The television set is more and more becoming a reality in the homes of Cameroonians. Those who have access to it rely on it for news of what is going on around them. However, they also use it for entertainment and education, generally. There is some advantage that television enjoys over radio and the print media in the sense that with radio, one only “hears” and with the print media one only “sees” (reads), with television, does both hearing and viewing.
This paper takes an incisive look at the mechanism of television news by actually examining the “package” that the televiewer watches when in front of the screen. The package includes images – live and moving images – and sound (the spoke word, music and artificial sound effects).

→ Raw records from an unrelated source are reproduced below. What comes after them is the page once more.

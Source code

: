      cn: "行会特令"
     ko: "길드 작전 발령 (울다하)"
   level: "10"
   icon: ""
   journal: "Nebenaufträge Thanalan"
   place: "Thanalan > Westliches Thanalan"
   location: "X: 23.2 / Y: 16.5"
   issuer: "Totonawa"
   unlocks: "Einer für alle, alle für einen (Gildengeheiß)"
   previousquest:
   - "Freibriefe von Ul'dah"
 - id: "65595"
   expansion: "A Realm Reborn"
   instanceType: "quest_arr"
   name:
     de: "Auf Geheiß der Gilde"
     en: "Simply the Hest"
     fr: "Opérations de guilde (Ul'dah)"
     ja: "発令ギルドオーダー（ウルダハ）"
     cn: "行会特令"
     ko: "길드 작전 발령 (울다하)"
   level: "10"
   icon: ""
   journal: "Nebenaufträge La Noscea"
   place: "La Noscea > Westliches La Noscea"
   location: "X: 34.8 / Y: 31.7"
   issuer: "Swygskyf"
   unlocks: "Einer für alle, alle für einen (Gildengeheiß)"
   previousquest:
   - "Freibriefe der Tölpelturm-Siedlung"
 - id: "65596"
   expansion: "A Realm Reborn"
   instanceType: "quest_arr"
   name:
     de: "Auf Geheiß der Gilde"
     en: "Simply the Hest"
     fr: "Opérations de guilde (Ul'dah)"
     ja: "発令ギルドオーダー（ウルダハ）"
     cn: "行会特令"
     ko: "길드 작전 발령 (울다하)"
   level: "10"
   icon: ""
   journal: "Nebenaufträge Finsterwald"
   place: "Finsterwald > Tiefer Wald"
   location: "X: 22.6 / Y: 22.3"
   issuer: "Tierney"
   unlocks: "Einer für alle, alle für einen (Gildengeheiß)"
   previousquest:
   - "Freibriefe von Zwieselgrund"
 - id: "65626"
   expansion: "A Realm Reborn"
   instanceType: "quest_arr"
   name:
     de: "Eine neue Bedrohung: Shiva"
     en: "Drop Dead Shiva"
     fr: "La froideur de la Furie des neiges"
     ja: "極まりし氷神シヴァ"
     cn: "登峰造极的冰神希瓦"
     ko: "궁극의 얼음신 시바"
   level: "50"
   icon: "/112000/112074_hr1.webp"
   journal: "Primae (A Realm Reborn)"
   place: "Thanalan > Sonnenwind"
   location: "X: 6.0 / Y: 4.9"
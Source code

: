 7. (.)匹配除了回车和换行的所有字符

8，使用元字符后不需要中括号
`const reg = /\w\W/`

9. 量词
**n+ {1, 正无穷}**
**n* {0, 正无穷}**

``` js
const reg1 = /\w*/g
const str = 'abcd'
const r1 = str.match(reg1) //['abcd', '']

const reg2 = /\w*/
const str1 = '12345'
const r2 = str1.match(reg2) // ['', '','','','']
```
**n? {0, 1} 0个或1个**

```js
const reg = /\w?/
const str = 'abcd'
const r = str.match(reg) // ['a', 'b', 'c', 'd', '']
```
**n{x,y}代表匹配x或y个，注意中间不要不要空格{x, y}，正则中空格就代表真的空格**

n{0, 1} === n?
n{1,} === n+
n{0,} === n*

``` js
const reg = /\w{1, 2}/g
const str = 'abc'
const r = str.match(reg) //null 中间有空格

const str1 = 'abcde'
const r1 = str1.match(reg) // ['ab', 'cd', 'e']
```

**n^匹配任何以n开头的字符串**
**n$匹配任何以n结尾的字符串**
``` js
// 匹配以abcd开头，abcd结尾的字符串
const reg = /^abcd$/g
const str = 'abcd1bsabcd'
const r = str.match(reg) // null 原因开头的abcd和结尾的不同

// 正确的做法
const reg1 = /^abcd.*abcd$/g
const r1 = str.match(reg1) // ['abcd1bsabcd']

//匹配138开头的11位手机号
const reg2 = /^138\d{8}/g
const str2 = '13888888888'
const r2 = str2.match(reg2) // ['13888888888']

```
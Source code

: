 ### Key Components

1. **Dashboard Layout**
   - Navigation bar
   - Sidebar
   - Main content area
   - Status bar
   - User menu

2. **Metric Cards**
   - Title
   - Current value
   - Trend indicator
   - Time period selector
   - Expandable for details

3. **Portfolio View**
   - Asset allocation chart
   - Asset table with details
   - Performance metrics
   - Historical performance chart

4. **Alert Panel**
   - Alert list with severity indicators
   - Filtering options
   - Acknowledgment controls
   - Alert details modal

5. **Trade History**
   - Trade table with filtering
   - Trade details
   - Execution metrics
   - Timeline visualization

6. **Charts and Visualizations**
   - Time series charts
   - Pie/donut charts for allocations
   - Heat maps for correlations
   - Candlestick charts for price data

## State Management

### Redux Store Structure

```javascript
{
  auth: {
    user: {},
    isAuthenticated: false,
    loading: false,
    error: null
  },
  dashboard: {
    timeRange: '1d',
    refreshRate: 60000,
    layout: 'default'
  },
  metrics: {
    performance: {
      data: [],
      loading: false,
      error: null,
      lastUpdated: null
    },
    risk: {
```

The paper analyses and explains the complex and disparate process that involves television news gathering and broadcast, to form one homogeneous “flow” that the televiewer now sits back and watches as if the product was strung together in that linear manner from the very beginning. Key questions that are tackled include: What is television news if not just an extension of cinema – that is, a combination of filmic language and cinematographic techniques? Is television news fact or fiction, especially considering the fact that the “news” that is watched as if it was unfolding at the moment of watching actually happened some time ago and was now simply re-enacted and made to look real? How exactly is the message in television news transmitted to the televiewer and how does the viewer perceive, receive and interpret it?
The aim of the paper is to demystify television news and explain it such that the televiewer, notably the adult one can understand better what he is watching. He or she will also be in a position to use the tools of film analysis such as punctuation, characterization, time, space and narrative to consolidate that understanding.